There’s growing tension in Nashville about the impact of short-term rental properties, such as Airbnbs or VRBOs, on both the feel of neighborhoods and on the housing market.
Now new city data confirm one concern: Most of the city’s 1,880 short-term rentals are operated by managers who do not live on site.
As of last summer, it became legal to rent out a room or an entire house for fewer than 30 days. This arrangement, when the homeowner is present, hasn’t typically raised concerns.
(
View Metro’s ordinance and permit page.)
But that’s a small slice of Nashville’s short-term rental industry. New numbers show more than 80 percent are managed from afar or tucked into apartment buildings. The most common permit, with 900, is for a non-owner-occupied rental. After that, it’s 670 owner-occupied, and 310 in multi-family buildings.
The concern for a resident like Grace Renshaw, who lives near Sylvan Park,
is a steady stream of strangers who pass through without a connection to the neighborhood, and what she sees as other types of neglect from absentee owners.
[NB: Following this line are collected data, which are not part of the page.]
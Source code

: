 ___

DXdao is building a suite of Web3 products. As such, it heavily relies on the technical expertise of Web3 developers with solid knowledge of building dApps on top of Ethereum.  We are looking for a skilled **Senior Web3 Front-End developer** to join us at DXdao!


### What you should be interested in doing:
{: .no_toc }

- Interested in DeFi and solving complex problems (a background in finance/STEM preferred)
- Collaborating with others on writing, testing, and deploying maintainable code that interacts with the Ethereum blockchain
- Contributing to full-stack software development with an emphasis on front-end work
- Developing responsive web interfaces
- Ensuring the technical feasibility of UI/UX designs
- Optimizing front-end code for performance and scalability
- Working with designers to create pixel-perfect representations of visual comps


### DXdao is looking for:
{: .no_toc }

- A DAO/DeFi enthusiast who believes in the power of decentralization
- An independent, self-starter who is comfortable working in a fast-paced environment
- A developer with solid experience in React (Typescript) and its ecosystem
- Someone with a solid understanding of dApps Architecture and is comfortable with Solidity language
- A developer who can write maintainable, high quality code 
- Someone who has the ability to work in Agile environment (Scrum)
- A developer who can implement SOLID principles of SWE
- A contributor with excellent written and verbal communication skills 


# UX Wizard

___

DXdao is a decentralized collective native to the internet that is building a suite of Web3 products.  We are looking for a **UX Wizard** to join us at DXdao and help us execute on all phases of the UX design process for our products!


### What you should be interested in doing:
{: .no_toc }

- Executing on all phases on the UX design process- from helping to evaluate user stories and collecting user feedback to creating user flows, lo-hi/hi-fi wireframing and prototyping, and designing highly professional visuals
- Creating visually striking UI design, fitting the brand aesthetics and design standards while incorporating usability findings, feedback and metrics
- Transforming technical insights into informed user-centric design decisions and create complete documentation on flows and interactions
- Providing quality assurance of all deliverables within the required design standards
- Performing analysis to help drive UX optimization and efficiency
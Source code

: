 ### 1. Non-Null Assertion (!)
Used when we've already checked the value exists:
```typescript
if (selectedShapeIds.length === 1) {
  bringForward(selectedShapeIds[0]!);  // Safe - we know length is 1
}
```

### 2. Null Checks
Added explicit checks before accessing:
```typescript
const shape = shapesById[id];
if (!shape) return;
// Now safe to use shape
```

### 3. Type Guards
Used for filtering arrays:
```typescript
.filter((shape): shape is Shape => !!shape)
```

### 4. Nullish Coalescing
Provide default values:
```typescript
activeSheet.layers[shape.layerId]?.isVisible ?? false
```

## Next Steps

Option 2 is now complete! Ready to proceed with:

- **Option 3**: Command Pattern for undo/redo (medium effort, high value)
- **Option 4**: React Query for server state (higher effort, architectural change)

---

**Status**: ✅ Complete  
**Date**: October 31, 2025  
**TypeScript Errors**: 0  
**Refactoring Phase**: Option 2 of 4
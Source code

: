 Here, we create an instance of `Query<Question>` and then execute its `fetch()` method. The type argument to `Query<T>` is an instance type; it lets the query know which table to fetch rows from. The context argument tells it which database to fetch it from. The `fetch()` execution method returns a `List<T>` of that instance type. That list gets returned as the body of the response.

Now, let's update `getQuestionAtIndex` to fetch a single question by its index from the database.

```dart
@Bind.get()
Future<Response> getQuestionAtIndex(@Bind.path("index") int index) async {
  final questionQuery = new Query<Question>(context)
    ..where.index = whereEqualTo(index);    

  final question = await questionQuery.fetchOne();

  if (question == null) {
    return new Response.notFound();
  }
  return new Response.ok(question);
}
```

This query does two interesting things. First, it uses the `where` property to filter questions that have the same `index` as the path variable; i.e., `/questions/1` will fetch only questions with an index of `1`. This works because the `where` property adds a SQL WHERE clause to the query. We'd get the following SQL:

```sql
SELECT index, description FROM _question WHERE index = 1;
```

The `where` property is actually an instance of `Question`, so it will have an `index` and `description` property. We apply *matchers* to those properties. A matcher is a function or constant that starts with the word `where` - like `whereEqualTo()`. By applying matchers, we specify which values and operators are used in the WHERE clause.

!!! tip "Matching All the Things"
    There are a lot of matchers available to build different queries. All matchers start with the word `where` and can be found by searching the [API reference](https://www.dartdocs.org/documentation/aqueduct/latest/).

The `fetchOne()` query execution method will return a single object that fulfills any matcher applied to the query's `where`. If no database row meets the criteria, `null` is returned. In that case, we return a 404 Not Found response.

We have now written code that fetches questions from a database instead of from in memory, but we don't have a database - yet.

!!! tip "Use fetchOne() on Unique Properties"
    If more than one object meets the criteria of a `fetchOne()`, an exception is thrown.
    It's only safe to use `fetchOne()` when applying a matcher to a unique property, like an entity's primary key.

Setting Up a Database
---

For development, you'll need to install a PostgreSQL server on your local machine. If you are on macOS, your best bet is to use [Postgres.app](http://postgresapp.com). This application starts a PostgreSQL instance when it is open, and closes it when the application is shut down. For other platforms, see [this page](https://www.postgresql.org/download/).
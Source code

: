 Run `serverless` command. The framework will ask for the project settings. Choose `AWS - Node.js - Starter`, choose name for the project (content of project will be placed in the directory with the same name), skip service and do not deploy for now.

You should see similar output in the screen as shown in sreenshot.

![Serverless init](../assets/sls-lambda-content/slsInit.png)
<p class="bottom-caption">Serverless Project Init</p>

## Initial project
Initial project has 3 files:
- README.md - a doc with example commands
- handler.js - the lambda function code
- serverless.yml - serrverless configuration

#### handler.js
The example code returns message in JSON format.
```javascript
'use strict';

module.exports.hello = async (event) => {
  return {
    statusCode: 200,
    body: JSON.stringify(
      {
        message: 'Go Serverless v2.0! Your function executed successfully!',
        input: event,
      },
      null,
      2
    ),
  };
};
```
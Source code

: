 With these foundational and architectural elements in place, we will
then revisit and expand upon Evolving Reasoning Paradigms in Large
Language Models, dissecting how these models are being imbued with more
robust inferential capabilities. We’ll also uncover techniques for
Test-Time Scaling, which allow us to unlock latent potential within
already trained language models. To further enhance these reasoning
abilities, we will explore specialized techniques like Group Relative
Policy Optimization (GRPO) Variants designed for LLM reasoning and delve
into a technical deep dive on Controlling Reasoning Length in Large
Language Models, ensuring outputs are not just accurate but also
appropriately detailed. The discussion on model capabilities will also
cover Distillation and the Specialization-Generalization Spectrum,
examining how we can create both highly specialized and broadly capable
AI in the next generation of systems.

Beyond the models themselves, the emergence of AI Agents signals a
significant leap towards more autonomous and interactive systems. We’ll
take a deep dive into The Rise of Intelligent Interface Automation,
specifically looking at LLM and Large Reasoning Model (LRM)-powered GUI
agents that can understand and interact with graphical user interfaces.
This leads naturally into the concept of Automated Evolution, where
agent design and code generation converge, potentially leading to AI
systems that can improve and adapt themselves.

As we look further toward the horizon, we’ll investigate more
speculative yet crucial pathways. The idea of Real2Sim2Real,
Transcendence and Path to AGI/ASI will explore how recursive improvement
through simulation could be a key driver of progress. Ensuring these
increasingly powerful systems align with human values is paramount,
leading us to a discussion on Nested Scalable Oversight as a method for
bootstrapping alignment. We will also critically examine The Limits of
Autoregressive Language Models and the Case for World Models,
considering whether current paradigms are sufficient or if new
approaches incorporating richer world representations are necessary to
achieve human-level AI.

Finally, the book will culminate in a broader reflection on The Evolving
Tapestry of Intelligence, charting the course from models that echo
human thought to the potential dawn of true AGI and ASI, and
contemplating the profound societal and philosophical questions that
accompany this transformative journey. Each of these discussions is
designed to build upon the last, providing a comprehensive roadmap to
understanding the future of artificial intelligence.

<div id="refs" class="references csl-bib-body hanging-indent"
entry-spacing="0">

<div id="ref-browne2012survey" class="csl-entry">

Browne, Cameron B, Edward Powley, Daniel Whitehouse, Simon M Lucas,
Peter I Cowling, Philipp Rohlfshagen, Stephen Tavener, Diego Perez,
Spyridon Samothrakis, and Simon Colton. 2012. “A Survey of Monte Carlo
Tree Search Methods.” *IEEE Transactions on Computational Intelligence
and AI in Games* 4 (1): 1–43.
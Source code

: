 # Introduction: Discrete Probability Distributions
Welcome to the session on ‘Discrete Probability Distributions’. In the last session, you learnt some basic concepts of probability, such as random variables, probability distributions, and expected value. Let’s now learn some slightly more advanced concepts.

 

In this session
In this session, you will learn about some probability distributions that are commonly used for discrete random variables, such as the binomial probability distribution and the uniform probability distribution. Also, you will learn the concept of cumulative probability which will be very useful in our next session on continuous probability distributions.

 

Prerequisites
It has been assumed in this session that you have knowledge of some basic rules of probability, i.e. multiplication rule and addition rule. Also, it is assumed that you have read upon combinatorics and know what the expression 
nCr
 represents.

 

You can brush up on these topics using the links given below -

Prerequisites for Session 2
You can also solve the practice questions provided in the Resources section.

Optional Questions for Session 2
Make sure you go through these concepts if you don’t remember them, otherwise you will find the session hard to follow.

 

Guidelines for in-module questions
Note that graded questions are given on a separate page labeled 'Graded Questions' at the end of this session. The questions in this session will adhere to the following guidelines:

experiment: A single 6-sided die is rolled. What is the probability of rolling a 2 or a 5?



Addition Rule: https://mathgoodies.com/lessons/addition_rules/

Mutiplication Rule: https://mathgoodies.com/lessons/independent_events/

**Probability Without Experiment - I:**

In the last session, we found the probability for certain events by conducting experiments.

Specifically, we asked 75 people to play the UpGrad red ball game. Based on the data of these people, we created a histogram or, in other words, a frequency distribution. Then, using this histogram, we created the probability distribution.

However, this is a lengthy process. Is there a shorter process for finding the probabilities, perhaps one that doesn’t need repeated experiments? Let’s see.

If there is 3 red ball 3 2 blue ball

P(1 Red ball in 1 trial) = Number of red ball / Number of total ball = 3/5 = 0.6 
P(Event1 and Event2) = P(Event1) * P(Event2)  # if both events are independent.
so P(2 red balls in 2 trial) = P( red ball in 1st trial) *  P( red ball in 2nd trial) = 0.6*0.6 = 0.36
“Nashville’s law is so favorable to investor-owned short-term rental properties, that it’s featured by a lobbying organization as a model of what the investor-owned short-term rental industry wants,” Renshaw
told the Metro Council at
a recent hearing.
View WPLN’s interactive map of short-term rental properties,
drawing from Metro data. It shows owner-occupied in orange (670), non-owner-occupied in green (900), and multifamily permits in brown (310).
Renshaw made her point in a hearing about
affordable housing, which raises another critique: that these rentals make money with nightly rates in homes that could otherwise be lived in affordably.
“It shouldn’t come as a big surprise to any of you that affordable housing suddenly becomes a much bigger problem in Nashville, and the long-term rental market becomes insanely competitive,” Renshaw said.
By cutting into the housing supply, the rentals have “driven up the cost for all other long-term housing,” former Metro Council member John Summers said in the same meeting.
These concerns — along with evidence of short-term rentals that are not permitted or
paying taxes — have the Metro Council considering new limitations.
In fact, a estimate by local tourism officials points to as many as 3,000 short-term rentals, or nearly twice as many as officially licensed.